For many on the staff, it is the first time they are working in newsroom setting, which allows them to learn firsthand how the industry works.
“This is my first real job, especially in something that I want to do,” said sophomore English major Mason Vasquez, who is the staff’s copy chief. “Really, it kind of teaches you to work with people and together create something that you’re all working towards, and that’s a rather unique experience.”
The student-led staff writes, edits, photographs and designs all the content in the publication. They are also responsible for ensuring that what they publish is correct and free of errors.
This isn’t always the reality for The Cougar, but the paper serves as a place for students to learn from their mistakes.
“I think The Cougar is great to help them learn that process,” said Houston Chronicle news editor Charlie Crixell. “I do think, as we all know, there are mistakes made. Sometimes they’re just learning process kind of mistakes. Sometimes they go beyond that where it’s a big typo, in a big headline on the front page. You can’t let that happen, but you also can learn if it does happen, so it doesn’t happen again.”
Crixell, who also teaches journalism classes at UH as an adjunct professor, has seen many of the students that filter into The Cougar’s staff sitting in his classrooms.

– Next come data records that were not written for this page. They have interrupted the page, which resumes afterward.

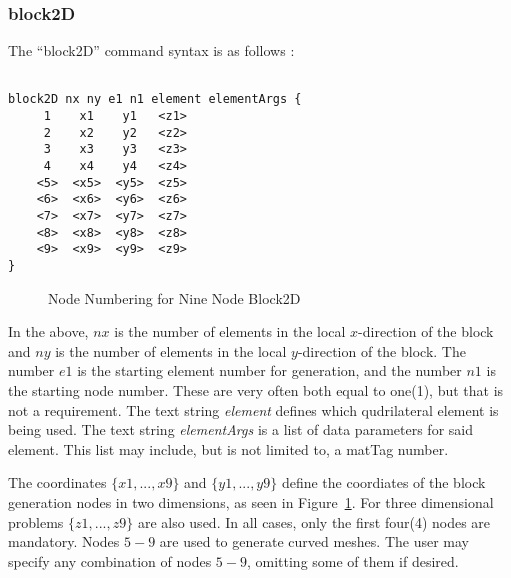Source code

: \documentclass[12pt]{article}
\begin{document}
\subsubsection{block2D}
The ``block2D'' command syntax is as follows :
{\sf\small
\begin{verbatim}

block2D nx ny e1 n1 element elementArgs {
     1    x1    y1   <z1>
     2    x2    y2   <z2>
     3    x3    y3   <z3>
     4    x4    y4   <z4>
    <5>  <x5>  <y5>  <z5>
    <6>  <x6>  <y6>  <z6>
    <7>  <x7>  <y7>  <z7>
    <8>  <x8>  <y8>  <z8>
    <9>  <x9>  <y9>  <z9>
}
\end{verbatim}

\begin{figure}[htpb]
\begin{center}
\epsfysize=2.0in
\end{center}
\caption{Node Numbering for Nine Node Block2D}
\label{blocknodenumbering}
\end{figure}
}

In the above, $nx$ is the number of elements in the local $x$-direction of
the block and $ny$ is the number of elements in the local $y$-direction of
the block.  The number $e1$ is the starting element number for generation, and 
the number $n1$ is the starting node number.  These are very often both equal to 
one(1), but that is not a requirement.  The text string {\em element} defines 
which qudrilateral element is being used.  The text string {\em elementArgs}
is a list of data parameters for said element.  This list may include, but is
not limited to, a matTag number.

The coordinates $\{x1,...,x9\}$ and $\{y1,...,y9\}$ define the coordiates
of the block generation nodes in two dimensions, as seen in Figure~\ref{blocknodenumbering}.
For three dimensional 
problems $\{z1,...,z9\}$ are also used.  In all cases, only the first four(4) 
nodes are mandatory. Nodes $5-9$ are used to generate curved meshes.
The user may specify any combination of nodes $5-9$, omitting some of them
if desired.
\end{document}
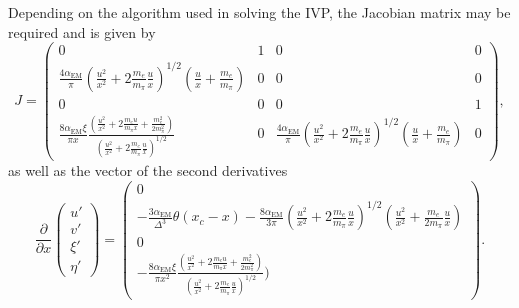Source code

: Depending on the algorithm used in solving the IVP, the Jacobian matrix may be required and is given by
\begin{equation}
    J = \begin{pmatrix}
         0 & 1 & 0 & 0 \\ \frac{4\alpha_\mathrm{EM} }{\pi}\left( \frac{u^2}{x^2} + 2\frac{m_e}{m_\pi}\frac{u}{x} \right)^{1/2}\left( \frac{u}{x} + \frac{m_e}{m_\pi} \right) & 0 & 0 & 0 \\ 0 & 0 & 0 & 1 \\ \frac{8\alpha_\mathrm{EM} \xi }{\pi x}\frac{\left( \frac{u^2}{x^2} + 2\frac{m_e u}{m_\pi x} +\frac{m_e^2}{2m_\pi^2} \right)}{\left( \frac{u^2}{x^2} + 2\frac{m_e}{m_\pi}\frac{u}{x} \right)^{1/2} } & 0 & \frac{4\alpha_\mathrm{EM} }{\pi}\left( \frac{u^2}{x^2} + 2\frac{m_e}{m_\pi}\frac{u}{x} \right)^{1/2}\left( \frac{u}{x} + \frac{m_e}{m_\pi} \right) & 0
    \end{pmatrix},
\end{equation}
as well as the vector of the second derivatives
\begin{equation}
    \frac{\partial}{\partial x}
    \begin{pmatrix}
        u' \\ v' \\ \xi' \\ \eta'
    \end{pmatrix}
    =
    \begin{pmatrix}
         0 \\ -\frac{3\alpha_\mathrm{EM} }{\Delta^3}\theta(x_c - x) - \frac{8 \alpha_\mathrm{EM} }{3 \pi}\left( \frac{u^2}{x^2} + 2\frac{m_e}{m_\pi}\frac{u}{x} \right)^{1/2} \left( \frac{u^2}{x^2} + \frac{m_e}{2 m_\pi}\frac{u}{x} \right) \\ 0 \\ -\frac{8\alpha_\mathrm{EM} \xi }{\pi x^2}\frac{\left( \frac{u^2}{x^2} + 2\frac{m_e u}{m_\pi x} +\frac{m_e^2}{2 m_\pi^2} \right)}{\left( \frac{u^2}{x^2} + 2\frac{m_e}{m_\pi}\frac{u}{x} \right)^{1/2} })
    \end{pmatrix}.
\end{equation}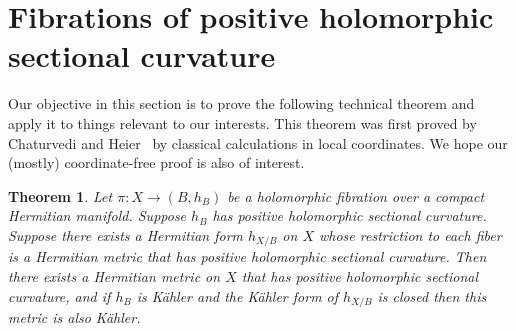 \documentclass[10pt,a4paper]{amsart}
\newtheorem{theo}{Theorem}[section]
\theoremstyle{definition}
\def\kahler{K\"ahler}
\begin{document}
\section{Fibrations of positive holomorphic sectional curvature}
\label{sec:grassmannian-bundles}

Our objective in this section is to prove the following technical theorem and apply it to things relevant to our interests.
This theorem was first proved by Chaturvedi and Heier~\cite[Theorem~1.1]{chaturvedi2020hermitian} by classical calculations in local coordinates.
We hope our (mostly) coordinate-free proof is also of interest.

\begin{theo}
\label{thm:holomorphic-sectional-positive}
Let $\pi : X \to (B,h_{B})$ be a holomorphic fibration over a compact Hermitian manifold.
Suppose $h_{B}$ has positive holomorphic sectional curvature.
Suppose there exists a Hermitian form $h_{X/B}$ on $X$ whose restriction to each fiber is a Hermitian metric that has positive holomorphic sectional curvature.
Then there exists a Hermitian metric on $X$ that has positive holomorphic sectional curvature, and if $h_{B}$ is \kahler{} and the \kahler{} form of $h_{X/B}$ is closed then this metric is also \kahler{}.
\end{theo}
\end{document}
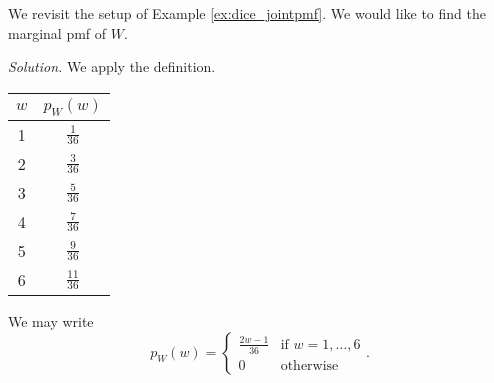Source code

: \begin{example}[]\label{ex:dice_marginalpmf}
	We revisit the setup of Example \ref{ex:dice_jointpmf}. We would like to find the marginal pmf of $W$.

	\textit{Solution.} We apply the definition.
	\begin{center}
	\begin{tabular}{c | c}
		$w$ & $p_W(w)$\\ \hline
		1 & $\frac{1}{36}$\\
		2 & $\frac{3}{36}$\\
		3 & $\frac{5}{36}$\\
		4 & $\frac{7}{36}$\\
		5 & $\frac{9}{36}$\\
		6 & $\frac{11}{36}$
	\end{tabular}
	\end{center}

	We may write $$p_W(w)=\begin{cases}
		\frac{2w-1}{36} & \text{if $w=1,\hdots, 6$}\\
		0 & \text{otherwise}
	\end{cases}.$$
\end{example}



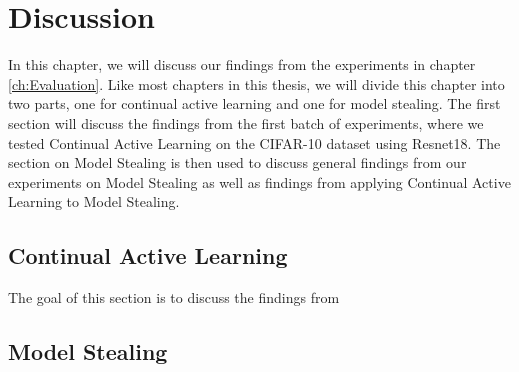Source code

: 
\chapter{Discussion}
\label{ch:Discussion}
In this chapter, we will discuss our findings from the experiments in chapter \ref{ch:Evaluation}. Like most chapters in this thesis, we will divide this chapter into two parts, one for continual active learning and one for model stealing. 
The first section will discuss the findings from the first batch of experiments, where we tested Continual Active Learning on the CIFAR-10 dataset using Resnet18. The section on Model Stealing is then used to discuss general findings from
our experiments on Model Stealing as well as findings from applying Continual Active Learning to Model Stealing. 

\section{Continual Active Learning}
\label{sec:Discussion:ContinualActiveLearning}
The goal of this section is to discuss the findings from


\section{Model Stealing}
\label{sec:Discussion:ModelStealing}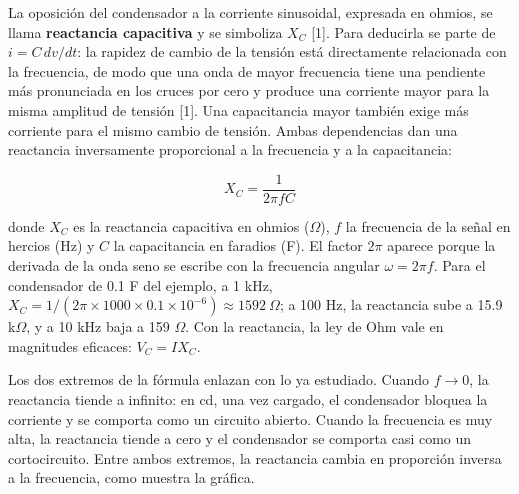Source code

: \documentclass[11pt,letterpaper]{article}
\begin{document}
La oposición del condensador a la corriente sinusoidal, expresada en ohmios, se llama \textbf{reactancia capacitiva} y se simboliza $X_C$ [1]. Para deducirla se parte de $i = C\,dv/dt$: la rapidez de cambio de la tensión está directamente relacionada con la frecuencia, de modo que una onda de mayor frecuencia tiene una pendiente más pronunciada en los cruces por cero y produce una corriente mayor para la misma amplitud de tensión [1]. Una capacitancia mayor también exige más corriente para el mismo cambio de tensión. Ambas dependencias dan una reactancia inversamente proporcional a la frecuencia y a la capacitancia:

\begin{equation}
  X_C = \frac{1}{2\pi f C}
\end{equation}

donde $X_C$ es la reactancia capacitiva en ohmios (\ensuremath{\Omega}), $f$ la frecuencia de la señal en hercios (Hz) y $C$ la capacitancia en faradios (F). El factor $2\pi$ aparece porque la derivada de la onda seno se escribe con la frecuencia angular $\omega = 2\pi f$. Para el condensador de 0.1 \textmu{}F del ejemplo, a 1 kHz, $X_C = 1/(2\pi \times 1000 \times 0.1 \times 10^{-6}) \approx 1592\ \Omega$; a 100 Hz, la reactancia sube a 15.9 k\ensuremath{\Omega}, y a 10 kHz baja a 159 \ensuremath{\Omega}. Con la reactancia, la ley de Ohm vale en magnitudes eficaces: $V_C = I X_C$.

Los dos extremos de la fórmula enlazan con lo ya estudiado. Cuando $f \to 0$, la reactancia tiende a infinito: en cd, una vez cargado, el condensador bloquea la corriente y se comporta como un circuito abierto. Cuando la frecuencia es muy alta, la reactancia tiende a cero y el condensador se comporta casi como un cortocircuito. Entre ambos extremos, la reactancia cambia en proporción inversa a la frecuencia, como muestra la gráfica.
\end{document}
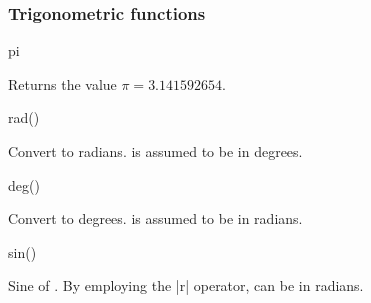 \subsubsection{Trigonometric functions}

\label{pgfmath-functions-trigonometric}

\begin{math-function}{pi}
\mathcommand

	Returns the value $\pi=3.141592654$.
	
\begin{codeexample}[]
 \pgfmathresult
\end{codeexample}

\begin{codeexample}[]
 \pgfmathresult
\end{codeexample}

\end{math-function}

\begin{math-function}{rad()}
\mathcommand

	Convert  to radians.  is assumed to be in degrees.
	
\begin{codeexample}[]
 \pgfmathresult
\end{codeexample}

\end{math-function}

\begin{math-function}{deg()}
\mathcommand

	Convert  to degrees.  is assumed to be in radians.
	
\begin{codeexample}[]
 \pgfmathresult
\end{codeexample}

\end{math-function}

\begin{math-function}{sin()}
\mathcommand

	Sine of . By employing the |r| operator,  can be in
	radians.
	
\begin{codeexample}[]
 \pgfmathresult
\end{codeexample}

\begin{codeexample}[]
 \pgfmathresult
\end{codeexample}

\end{math-function}

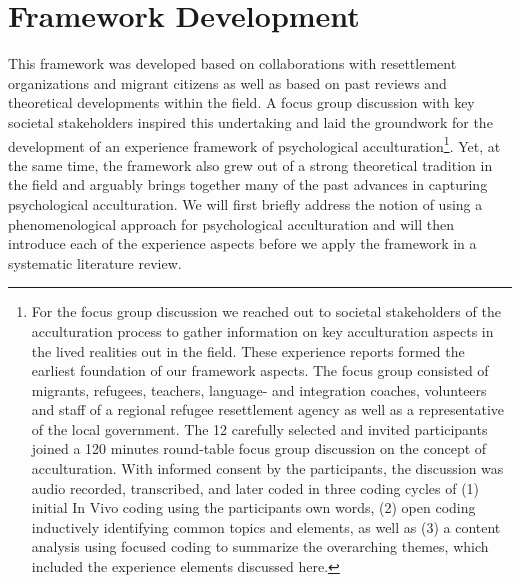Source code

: \documentclass[man, 12pt, a4paper]{apa7}
\begin{document}
\section{Framework Development} 
This framework was developed based on collaborations with resettlement organizations and migrant citizens as well as based on past reviews and theoretical developments within the field. A focus group discussion with key societal stakeholders inspired this undertaking and laid the groundwork for the development of an experience framework of psychological acculturation\footnote{For the focus group discussion we reached out to societal stakeholders of the acculturation process to gather information on key acculturation aspects in the lived realities out in the field. These experience reports formed the earliest foundation of our framework aspects. The focus group consisted of migrants, refugees, teachers, language- and integration coaches, volunteers and staff of a regional refugee resettlement agency as well as a representative of the local government. The 12 carefully selected and invited participants joined a 120 minutes round-table focus group discussion on the concept of acculturation. With informed consent by the participants, the discussion was audio recorded, transcribed, and later coded in three coding cycles of (1) initial In Vivo coding using the participants own words, (2) open coding inductively identifying common topics and elements, as well as (3) a content analysis using focused coding to summarize the overarching themes, which included the experience elements discussed here.}. Yet, at the same time, the framework also grew out of a strong theoretical tradition in the field and arguably brings together many of the past advances in capturing psychological acculturation. We will first briefly address the notion of using a phenomenological approach for psychological acculturation and will then introduce each of the experience aspects before we apply the framework in a systematic literature review.
\end{document}

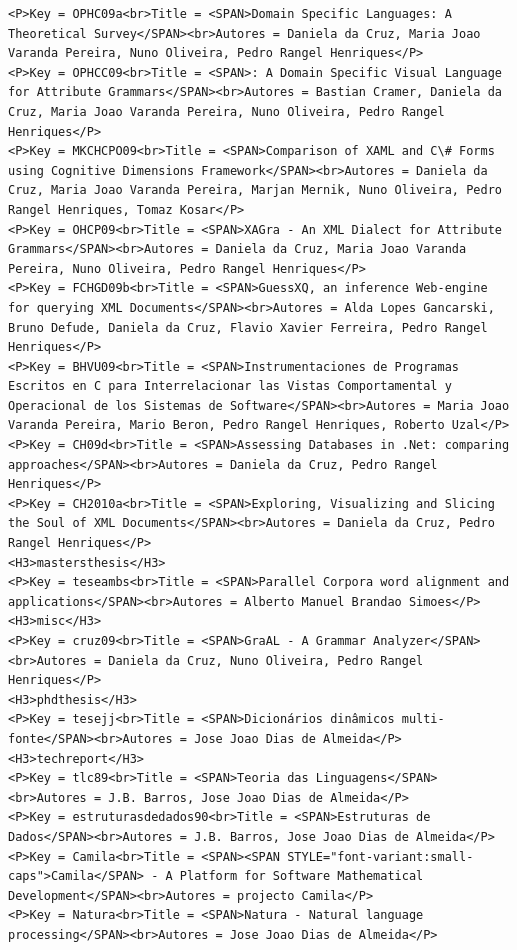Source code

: \documentclass[11pt,a4paper]{report}
\begin{document}
\begin{appendices}
\begin{lstlisting}
<P>Key = OPHC09a<br>Title = <SPAN>Domain Specific Languages: A Theoretical Survey</SPAN><br>Autores = Daniela da Cruz, Maria Joao Varanda Pereira, Nuno Oliveira, Pedro Rangel Henriques</P>
<P>Key = OPHCC09<br>Title = <SPAN>: A Domain Specific Visual Language for Attribute Grammars</SPAN><br>Autores = Bastian Cramer, Daniela da Cruz, Maria Joao Varanda Pereira, Nuno Oliveira, Pedro Rangel Henriques</P>
<P>Key = MKCHCPO09<br>Title = <SPAN>Comparison of XAML and C\# Forms using Cognitive Dimensions Framework</SPAN><br>Autores = Daniela da Cruz, Maria Joao Varanda Pereira, Marjan Mernik, Nuno Oliveira, Pedro Rangel Henriques, Tomaz Kosar</P>
<P>Key = OHCP09<br>Title = <SPAN>XAGra - An XML Dialect for Attribute Grammars</SPAN><br>Autores = Daniela da Cruz, Maria Joao Varanda Pereira, Nuno Oliveira, Pedro Rangel Henriques</P>
<P>Key = FCHGD09b<br>Title = <SPAN>GuessXQ, an inference Web-engine for querying XML Documents</SPAN><br>Autores = Alda Lopes Gancarski, Bruno Defude, Daniela da Cruz, Flavio Xavier Ferreira, Pedro Rangel Henriques</P>
<P>Key = BHVU09<br>Title = <SPAN>Instrumentaciones de Programas Escritos en C para Interrelacionar las Vistas Comportamental y Operacional de los Sistemas de Software</SPAN><br>Autores = Maria Joao Varanda Pereira, Mario Beron, Pedro Rangel Henriques, Roberto Uzal</P>
<P>Key = CH09d<br>Title = <SPAN>Assessing Databases in .Net: comparing approaches</SPAN><br>Autores = Daniela da Cruz, Pedro Rangel Henriques</P>
<P>Key = CH2010a<br>Title = <SPAN>Exploring, Visualizing and Slicing the Soul of XML Documents</SPAN><br>Autores = Daniela da Cruz, Pedro Rangel Henriques</P>
<H3>mastersthesis</H3>
<P>Key = teseambs<br>Title = <SPAN>Parallel Corpora word alignment and applications</SPAN><br>Autores = Alberto Manuel Brandao Simoes</P>
<H3>misc</H3>
<P>Key = cruz09<br>Title = <SPAN>GraAL - A Grammar Analyzer</SPAN><br>Autores = Daniela da Cruz, Nuno Oliveira, Pedro Rangel Henriques</P>
<H3>phdthesis</H3>
<P>Key = tesejj<br>Title = <SPAN>Dicionários dinâmicos multi-fonte</SPAN><br>Autores = Jose Joao Dias de Almeida</P>
<H3>techreport</H3>
<P>Key = tlc89<br>Title = <SPAN>Teoria das Linguagens</SPAN><br>Autores = J.B. Barros, Jose Joao Dias de Almeida</P>
<P>Key = estruturasdedados90<br>Title = <SPAN>Estruturas de Dados</SPAN><br>Autores = J.B. Barros, Jose Joao Dias de Almeida</P>
<P>Key = Camila<br>Title = <SPAN><SPAN STYLE="font-variant:small-caps">Camila</SPAN> - A Platform for Software Mathematical Development</SPAN><br>Autores = projecto Camila</P>
<P>Key = Natura<br>Title = <SPAN>Natura - Natural language processing</SPAN><br>Autores = Jose Joao Dias de Almeida</P>

\end{lstlisting}
\end{appendices}
\end{document}
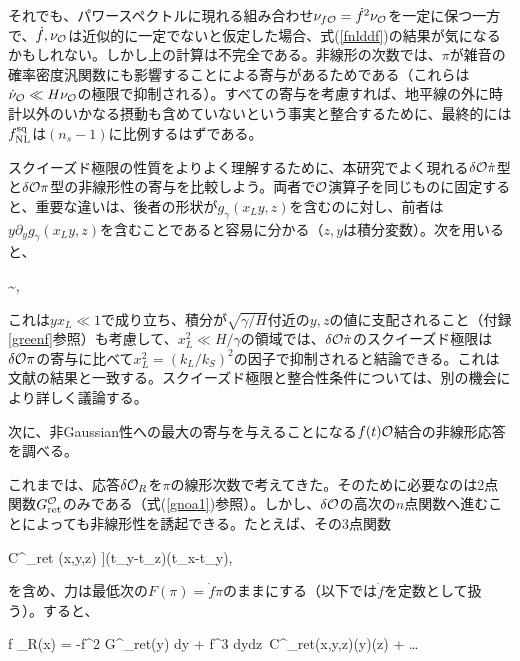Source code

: それでも、パワースペクトルに現れる組み合わせ$\nu_{f\calo}=\dot f^2\nu_{\calo}$を一定に保つ一方で、$\dot f,\nu_{\calo}$は近似的に一定でないと仮定した場合、式(\ref{fnlddf})の結果が気になるかもしれない。しかし上の計算は不完全である。非線形の次数では、$\pi$が雑音の確率密度汎関数にも影響することによる寄与があるためである（これらは$\dot\nu_{\calo}\ll H\nu_{\calo}$の極限で抑制される）。すべての寄与を考慮すれば、地平線の外に時計以外のいかなる摂動も含めていないという事実と整合するために、最終的には$f_{\rm NL}^{\rm sq}$は$(n_s-1)$に比例するはずである\cite{consist,Cheung:2007sv}。

スクイーズド極限の性質をよりよく理解するために、本研究でよく現れる$\delta\calo\dot\pi$型と$\delta\calo\pi$型の非線形性の寄与を比較しよう。両者で$\calo$演算子を同じものに固定すると、重要な違いは、後者の形状が$g_\gamma(x_Ly,z)$を含むのに対し、前者は$y\partial_yg_\gamma(x_Ly,z)$を含むことであると容易に分かる（$z,y$は積分変数）。次を用いると、

\beq
{}\sim {},
\eeq

これは$yx_L\ll1$で成り立ち、積分が$\sqrt{\gamma/H}$付近の$y,z$の値に支配されること（付録\ref{greenf}参照）も考慮して、$x_L^2\ll H/\gamma$の領域では、$\delta\calo\dot\pi$のスクイーズド極限は$\delta\calo\pi$の寄与に比べて$x_L^2=(k_L/k_S)^2$の因子で抑制されると結論できる。これは文献\cite{creminelli11}の結果と一致する。スクイーズド極限と整合性条件については、別の機会により詳しく議論する。

次に、非Gaussian性への最大の寄与を与えることになる$f(t)\calo$結合の非線形応答を調べる。

\label{nonlrep}

これまでは、応答$\delta\calo_R$を$\pi$の線形次数で考えてきた。そのために必要なのは2点関数$G_{\rm ret}^{\calo}$のみである（式(\ref{gnoa1})参照）。しかし、$\delta\calo$の高次の$n$点関数へ進むことによっても非線形性を誘起できる。たとえば、その3点関数

\beq
C^{\calo}_{\rm ret} (x,y,z) \equiv \langle [\delta\calo(z),[\delta\calo(y),\delta\calo(x)]]\rangle \theta(t_y-t_z)\theta(t_x-t_y),
\eeq

を含め、力は最低次の$F(\pi)=\dot f\pi$のままにする（以下では$\dot f$を定数として扱う）。すると、

\beq
\label{calo12}
\dot f \delta\calo_R(x) = -\dot f^2 \int G^\calo_{\rm ret}\pi(y) dy + \dot f^3 \int dydz~C^{\calo}_{\rm ret}(x,y,z)\pi(y)\pi(z) + \ldots
\eeq

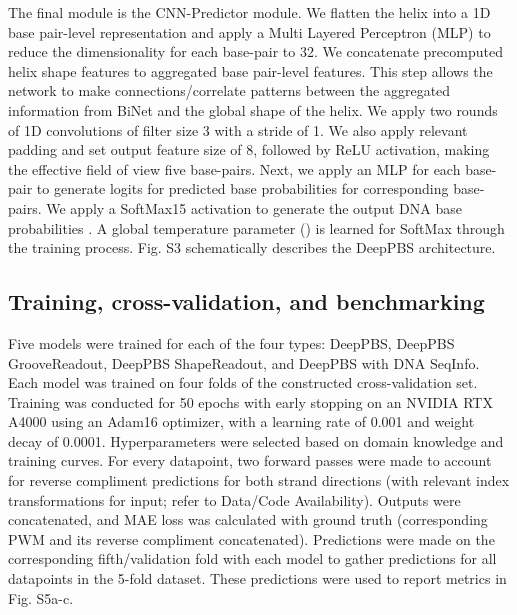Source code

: The final module is the CNN-Predictor module. We flatten the helix into a 1D base pair-level representation and apply a Multi Layered Perceptron (MLP) to reduce the dimensionality for each base-pair to 32. We concatenate precomputed helix shape features to aggregated base pair-level features. This step allows the network to make connections/correlate patterns between the aggregated information from BiNet and the global shape of the helix. We apply two rounds of 1D convolutions of filter size 3 with a stride of 1. We also apply relevant padding and set output feature size of 8, followed by ReLU activation, making the effective field of view five base-pairs. Next, we apply an MLP for each base-pair to generate logits for predicted base probabilities  for corresponding base-pairs. We apply a SoftMax15 activation to generate the output DNA base probabilities . A global temperature parameter () is learned for SoftMax through the training process. Fig. S3 schematically describes the DeepPBS architecture.

% 
\subsection{Training, cross-validation, and benchmarking}

Five models were trained for each of the four types: DeepPBS, DeepPBS GrooveReadout, DeepPBS ShapeReadout, and DeepPBS with DNA SeqInfo. Each model was trained on four folds of the constructed cross-validation set. Training was conducted for 50 epochs with early stopping on an NVIDIA RTX A4000 using an Adam16 optimizer, with a learning rate of 0.001 and weight decay of 0.0001. Hyperparameters were selected based on domain knowledge and training curves. For every datapoint, two forward passes were made to account for reverse compliment predictions for both strand directions (with relevant index transformations for input; refer to Data/Code Availability). Outputs were concatenated, and MAE loss was calculated with ground truth (corresponding PWM and its reverse compliment concatenated). Predictions were made on the corresponding fifth/validation fold with each model to gather predictions for all datapoints in the 5-fold dataset. These predictions were used to report metrics in Fig. S5a-c.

“I like to bring my former students, the ones who worked at The Cougar particularly, because it’s so similar what they’re doing there to what we do here,” Crixell said. “To keep all of this going after I’m gone and all the rest of us are gone, it’s going to be on them.”
Although some view The Cougar as a good way to gain experience for the journalism industry, others are not as impressed with their time on the staff.
Senior digital media major Matthew Barrett was a photographer for The Cougar during his freshman year in 2015 but didn’t stay with the staff beyond that semester.
“There was limitations,” Barrett said. “They could only shoot on campus, and then I didn’t like the idea that a lot of things was basically off of Google Sheets. I had never actually met anybody else that was working there beside the person that interviewed me.”
After his time with The Cougar, Barrett went on to be published in several other local publications, he shot sporting events like boxing and worked paid photography jobs like a fashion shoot.
Although he didn’t return to The Cougar, Barrett’s semester on the staff was his first bit of experience, and he believes it has helped him with his current endeavors.
“That’s where I started — the first thing I found when I got here,” Barrett said. “I got the opportunity to shoot football, baseball, whatever and then you find out what you like and stick with it. So, it definitely plays a role.”
An aspiring journalist and assistant news editor of The Cougar, senior journalism major Autumn Rendall spends about 12 hours a week in The Cougars’ office. She works with other editorial staff members, edits staff writers’ stories and helps run the news section.
With a publication like The Cougar, students, like Rendall, are immersed in the inner workings of a newsroom while saving space for mistakes and providing opportunities for learning, which breeds a more adept group of future journalists.
“I feel like It’s given me a real variety of practical knowledge,” Rendall said. “Not only knowing how to generate stories and brainstorm ideas, but also how to help other writers form their own talents, how to edit stories and look for things like grammar or content. I feel like it’s given me the real-world experience that I need when, in the future, I will be working for a daily news organization of some kind.”